@esther @itgrrl hi there.

From a lecturer viewpoint I am astonished, that this is an issue and clearly shows lack of engagement on the lecturer side.

What I'm doing in these situation is being clear, that everyone is there on a voluntary basis (as all are grown ups), and thus do not have to be there. If they rather talk, they are free to leave and not steal time and ressources off people, who want to learn. If nothing changes, I'm actually throwing people out.

@esther @itgrrl it seems, like there is no awarness (or rather willingness on the lecturer side), I doubt you can change that point.

From a "Teilhabe" perspective you might have some leverage via your "Gleichstellungsbeauftragte" or "Behindertenbeauftragte".

You might have diagnoses, that allow for accomodation (more time, quite rooms, rooms for you alone, etc.), you should definitly use these.
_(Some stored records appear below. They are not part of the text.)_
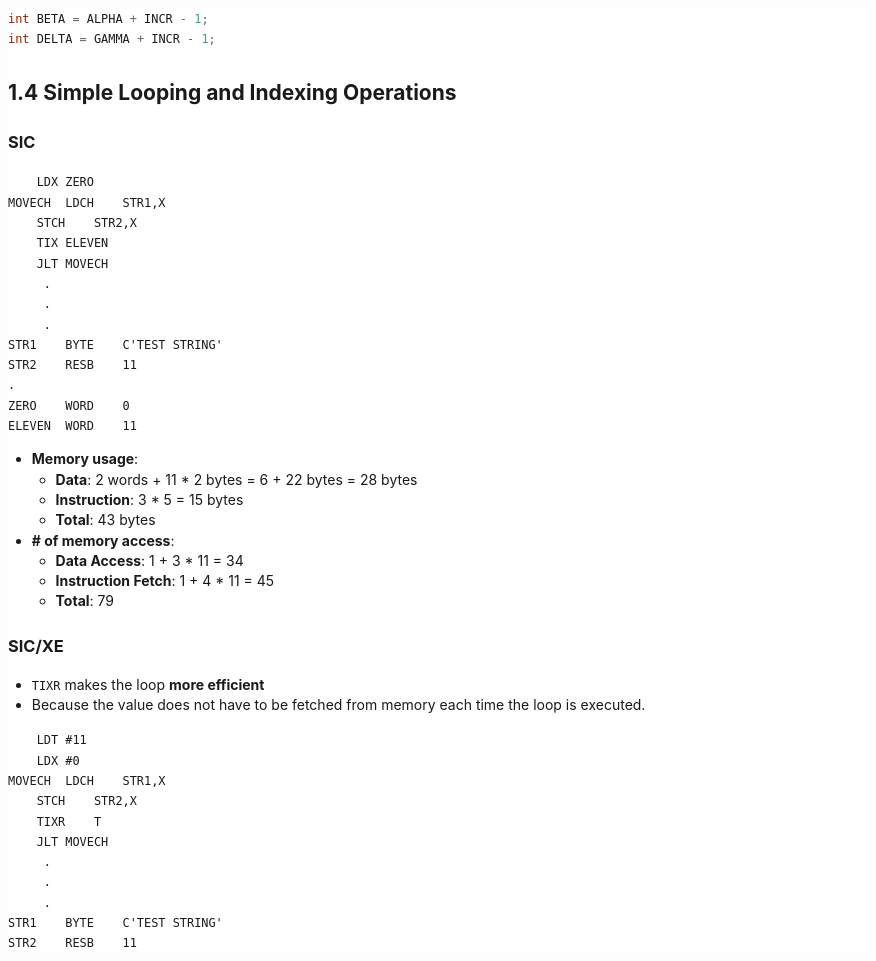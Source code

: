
 ```c
int BETA = ALPHA + INCR - 1;
int DELTA = GAMMA + INCR - 1;
```

## 1.4 Simple Looping and Indexing Operations

### SIC

```=
	LDX	ZERO
MOVECH	LDCH	STR1,X
	STCH	STR2,X
	TIX	ELEVEN
	JLT	MOVECH
	 .
	 .
	 .
STR1	BYTE	C'TEST STRING'
STR2 	RESB	11
.
ZERO	WORD	0
ELEVEN	WORD	11
```

- **Memory usage**: 
    - **Data**: 2 words + 11 * 2 bytes = 6 + 22 bytes = 28 bytes
    - **Instruction**: 3 * 5 = 15 bytes
    - **Total**: 43 bytes
- **\# of memory access**:
    - **Data Access**: 1 + 3 * 11 = 34
    - **Instruction Fetch**: 1 + 4 * 11 = 45
    - **Total**: 79

### SIC/XE

- `TIXR` makes the loop **more efficient**
- Because the value does not have to be fetched from memory each time the loop is executed.

```=
	LDT	#11
	LDX	#0
MOVECH	LDCH	STR1,X
	STCH	STR2,X
	TIXR	T
	JLT	MOVECH
	 .
	 .
	 .
STR1	BYTE	C'TEST STRING'
STR2 	RESB	11
```

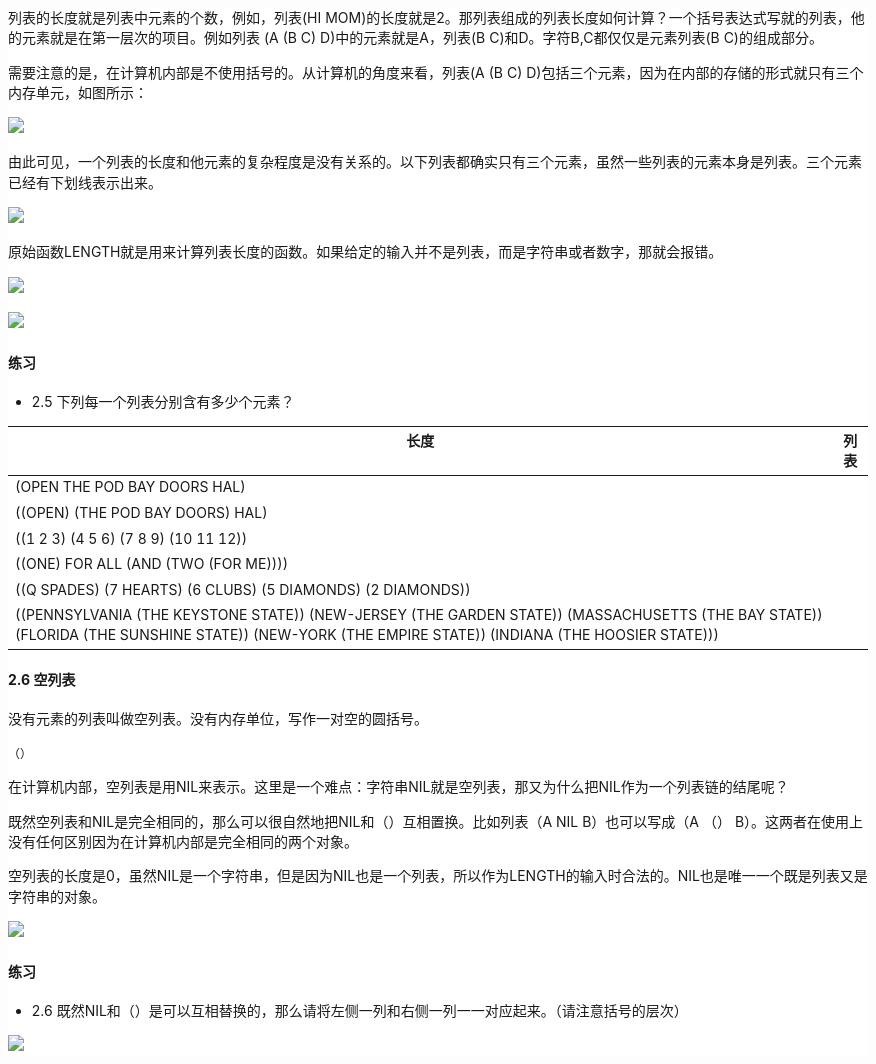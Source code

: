 列表的长度就是列表中元素的个数，例如，列表(HI MOM)的长度就是2。那列表组成的列表长度如何计算？一个括号表达式写就的列表，他的元素就是在第一层次的项目。例如列表 (A (B C) D)中的元素就是A，列表(B C)和D。字符B,C都仅仅是元素列表(B C)的组成部分。

需要注意的是，在计算机内部是不使用括号的。从计算机的角度来看，列表(A (B C) D)包括三个元素，因为在内部的存储的形式就只有三个内存单元，如图所示：

![](http://ww1.sinaimg.cn/mw690/8d6a2535jw1ekwprp1wvtj20gi057mxb.jpg)

由此可见，一个列表的长度和他元素的复杂程度是没有关系的。以下列表都确实只有三个元素，虽然一些列表的元素本身是列表。三个元素已经有下划线表示出来。

![](http://ww2.sinaimg.cn/mw690/8d6a2535jw1ekwqlq4ywzj20g9066jrn.jpg)

原始函数LENGTH就是用来计算列表长度的函数。如果给定的输入并不是列表，而是字符串或者数字，那就会报错。

![](http://ww3.sinaimg.cn/mw690/8d6a2535jw1ekwqppviftj20eg0bhzkf.jpg)

![](http://ww4.sinaimg.cn/mw690/8d6a2535jw1ekwqqu9587j20bs03wq2s.jpg)

#### 练习

- 2.5 下列每一个列表分别含有多少个元素？

长度|列表
----|----
|(OPEN THE POD BAY DOORS HAL)
|((OPEN) (THE POD BAY DOORS) HAL)
|((1 2 3) (4 5 6) (7 8 9) (10 11 12))
|((ONE) FOR ALL (AND (TWO (FOR ME))))
|((Q SPADES) (7 HEARTS) (6 CLUBS) (5 DIAMONDS) (2 DIAMONDS))
|((PENNSYLVANIA (THE KEYSTONE STATE)) (NEW-JERSEY (THE GARDEN STATE)) (MASSACHUSETTS (THE BAY STATE)) (FLORIDA (THE SUNSHINE STATE)) (NEW-YORK (THE EMPIRE STATE)) (INDIANA (THE HOOSIER STATE)))

#### 2.6 空列表

没有元素的列表叫做空列表。没有内存单位，写作一对空的圆括号。

```
（）
```

在计算机内部，空列表是用NIL来表示。这里是一个难点：字符串NIL就是空列表，那又为什么把NIL作为一个列表链的结尾呢？

既然空列表和NIL是完全相同的，那么可以很自然地把NIL和（）互相置换。比如列表（A NIL B）也可以写成（A （） B）。这两者在使用上没有任何区别因为在计算机内部是完全相同的两个对象。

空列表的长度是0，虽然NIL是一个字符串，但是因为NIL也是一个列表，所以作为LENGTH的输入时合法的。NIL也是唯一一个既是列表又是字符串的对象。

![](http://ww1.sinaimg.cn/mw690/8d6a2535jw1ekwreigyphj20ae07u0sp.jpg)

#### 练习

- 2.6 既然NIL和（）是可以互相替换的，那么请将左侧一列和右侧一列一一对应起来。（请注意括号的层次）

![](http://ww3.sinaimg.cn/mw690/8d6a2535jw1ekwrjsxbhcj20d606mmx4.jpg)
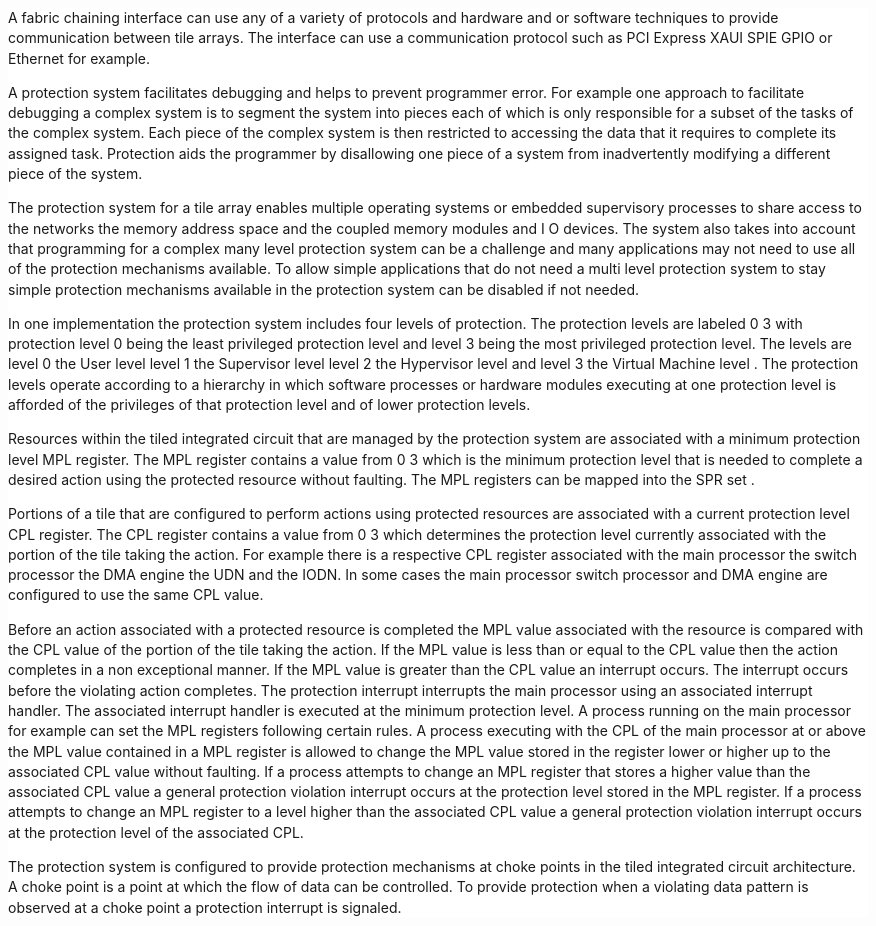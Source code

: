 A fabric chaining interface can use any of a variety of protocols and hardware and or software techniques to provide communication between tile arrays. The interface can use a communication protocol such as PCI Express XAUI SPIE GPIO or Ethernet for example.

A protection system facilitates debugging and helps to prevent programmer error. For example one approach to facilitate debugging a complex system is to segment the system into pieces each of which is only responsible for a subset of the tasks of the complex system. Each piece of the complex system is then restricted to accessing the data that it requires to complete its assigned task. Protection aids the programmer by disallowing one piece of a system from inadvertently modifying a different piece of the system.

The protection system for a tile array enables multiple operating systems or embedded supervisory processes to share access to the networks the memory address space and the coupled memory modules and I O devices. The system also takes into account that programming for a complex many level protection system can be a challenge and many applications may not need to use all of the protection mechanisms available. To allow simple applications that do not need a multi level protection system to stay simple protection mechanisms available in the protection system can be disabled if not needed.

In one implementation the protection system includes four levels of protection. The protection levels are labeled 0 3 with protection level 0 being the least privileged protection level and level 3 being the most privileged protection level. The levels are level 0 the User level level 1 the Supervisor level level 2 the Hypervisor level and level 3 the Virtual Machine level . The protection levels operate according to a hierarchy in which software processes or hardware modules executing at one protection level is afforded of the privileges of that protection level and of lower protection levels.

Resources within the tiled integrated circuit that are managed by the protection system are associated with a minimum protection level MPL register. The MPL register contains a value from 0 3 which is the minimum protection level that is needed to complete a desired action using the protected resource without faulting. The MPL registers can be mapped into the SPR set .

Portions of a tile that are configured to perform actions using protected resources are associated with a current protection level CPL register. The CPL register contains a value from 0 3 which determines the protection level currently associated with the portion of the tile taking the action. For example there is a respective CPL register associated with the main processor the switch processor the DMA engine the UDN and the IODN. In some cases the main processor switch processor and DMA engine are configured to use the same CPL value.

Before an action associated with a protected resource is completed the MPL value associated with the resource is compared with the CPL value of the portion of the tile taking the action. If the MPL value is less than or equal to the CPL value then the action completes in a non exceptional manner. If the MPL value is greater than the CPL value an interrupt occurs. The interrupt occurs before the violating action completes. The protection interrupt interrupts the main processor using an associated interrupt handler. The associated interrupt handler is executed at the minimum protection level. A process running on the main processor for example can set the MPL registers following certain rules. A process executing with the CPL of the main processor at or above the MPL value contained in a MPL register is allowed to change the MPL value stored in the register lower or higher up to the associated CPL value without faulting. If a process attempts to change an MPL register that stores a higher value than the associated CPL value a general protection violation interrupt occurs at the protection level stored in the MPL register. If a process attempts to change an MPL register to a level higher than the associated CPL value a general protection violation interrupt occurs at the protection level of the associated CPL.

The protection system is configured to provide protection mechanisms at choke points in the tiled integrated circuit architecture. A choke point is a point at which the flow of data can be controlled. To provide protection when a violating data pattern is observed at a choke point a protection interrupt is signaled.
But this might also be an issue of your faculty. As we are also accomodating people not having

@kathol @esther @itgrrl I'd like to add that it could nevertheless be worth talking to the lecturer. From my experience some of them just try to manage their own annoyance, thinking the students as an assumedly homogeneous group are ok with the situation and regulating would just be weird. Shows a lack of teaching skills of course and they shouldn't need the extra info from a student etc.